• WHAT IS BEING ASKED: Find the line that contains "California residents have"; then retype it and each line after it, exactly, through the final line of the data below.

======== DATA FOR THIS EXERCISE ========

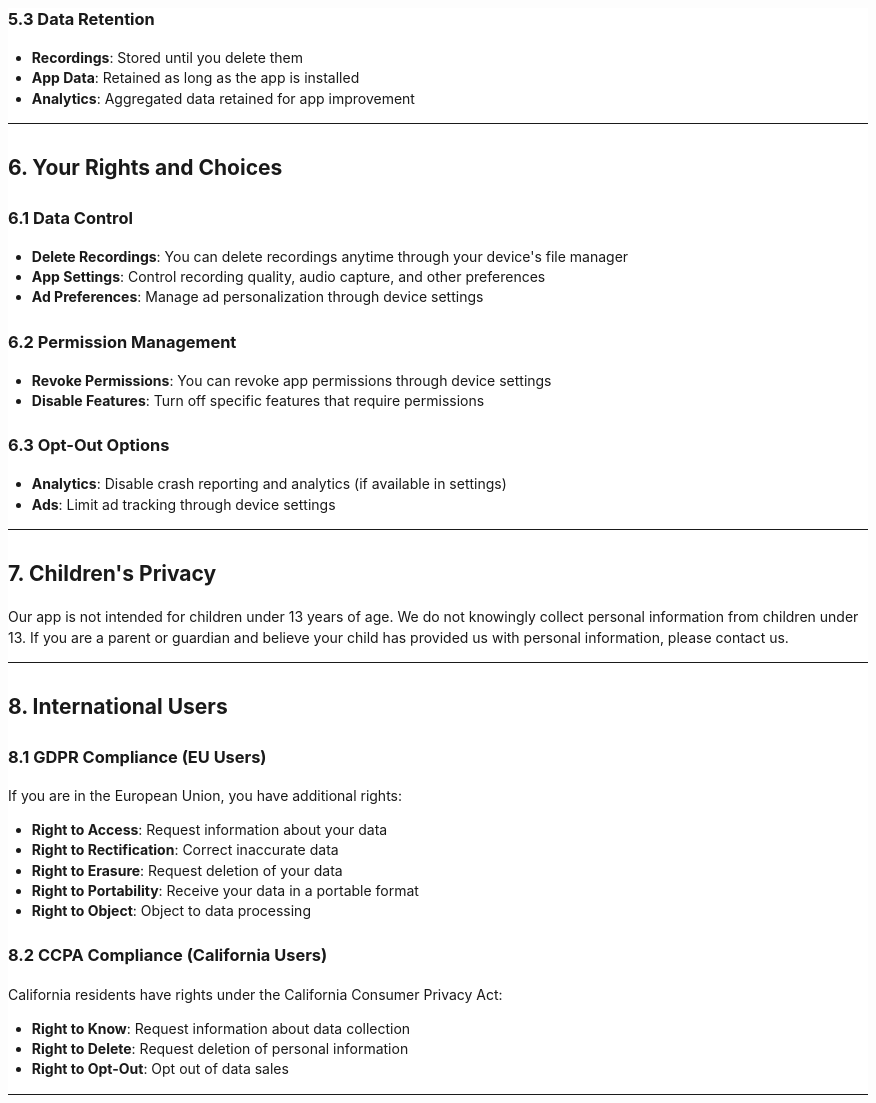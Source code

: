 ### 5.3 Data Retention
- **Recordings**: Stored until you delete them
- **App Data**: Retained as long as the app is installed
- **Analytics**: Aggregated data retained for app improvement

---

## 6. Your Rights and Choices

### 6.1 Data Control
- **Delete Recordings**: You can delete recordings anytime through your device's file manager
- **App Settings**: Control recording quality, audio capture, and other preferences
- **Ad Preferences**: Manage ad personalization through device settings

### 6.2 Permission Management
- **Revoke Permissions**: You can revoke app permissions through device settings
- **Disable Features**: Turn off specific features that require permissions

### 6.3 Opt-Out Options
- **Analytics**: Disable crash reporting and analytics (if available in settings)
- **Ads**: Limit ad tracking through device settings

---

## 7. Children's Privacy

Our app is not intended for children under 13 years of age. We do not knowingly collect personal information from children under 13. If you are a parent or guardian and believe your child has provided us with personal information, please contact us.

---

## 8. International Users

### 8.1 GDPR Compliance (EU Users)
If you are in the European Union, you have additional rights:
- **Right to Access**: Request information about your data
- **Right to Rectification**: Correct inaccurate data
- **Right to Erasure**: Request deletion of your data
- **Right to Portability**: Receive your data in a portable format
- **Right to Object**: Object to data processing

### 8.2 CCPA Compliance (California Users)
California residents have rights under the California Consumer Privacy Act:
- **Right to Know**: Request information about data collection
- **Right to Delete**: Request deletion of personal information
- **Right to Opt-Out**: Opt out of data sales

---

========

• YOUR RESPONSE:
California residents have rights under the California Consumer Privacy Act:
- **Right to Know**: Request information about data collection
- **Right to Delete**: Request deletion of personal information
- **Right to Opt-Out**: Opt out of data sales

---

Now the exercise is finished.